Tuesday, November 29, 2011

Is Macbeth responsible for his own fate and should we consider him to be a tragic hero?

Macbeth is a tragic hero because of his unrestrained ambition which leads him to commit many horrible acts. However, he has free will to decide how he wants to lead his own life. Although many factors have an impact on him, including the witches' prophecy and his wife's insistence on murdering Duncan, Macbeth himself is to blame for his own downfall. 


He reveals that his "black and deep desires" are the reason why he wants to pursue his ambition. Those desires are "black" because black symbolizes something that is evil or sinful. And the desires are "deep" because they are secret and hidden from the surface. 

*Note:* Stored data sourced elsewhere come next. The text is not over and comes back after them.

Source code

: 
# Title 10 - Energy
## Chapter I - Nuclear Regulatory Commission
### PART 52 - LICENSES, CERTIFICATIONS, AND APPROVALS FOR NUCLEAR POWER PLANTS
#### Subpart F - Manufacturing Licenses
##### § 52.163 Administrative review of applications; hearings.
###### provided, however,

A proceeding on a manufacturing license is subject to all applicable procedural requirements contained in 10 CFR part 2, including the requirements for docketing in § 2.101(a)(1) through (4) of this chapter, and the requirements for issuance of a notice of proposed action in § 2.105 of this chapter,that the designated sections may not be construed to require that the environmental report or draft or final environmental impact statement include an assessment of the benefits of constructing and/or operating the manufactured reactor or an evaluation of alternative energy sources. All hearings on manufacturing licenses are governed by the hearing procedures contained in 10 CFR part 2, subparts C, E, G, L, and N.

In his soliloquies, Macbeth realizes that murdering king Duncan is wrong on many levels, yet, he chooses to ignore this because of his overwhelming ambition:



I have no spur
To prick the sides of my intent, but only
Vaulting ambition, which o'erleaps itself
And falls on the other.



This ambition, which is his tragic flaw, will lead to his demise. Once he murders Duncan, Macbeth has free will to stop, but he chooses not to. He continues murdering many other innocent people and relying on the witches' prophecy. He stops listening to his wife and begins to plan who else he will eliminate. His unchecked ambition turns him into a cold-blooded murderer, who no longer possesses any sense of right and wrong.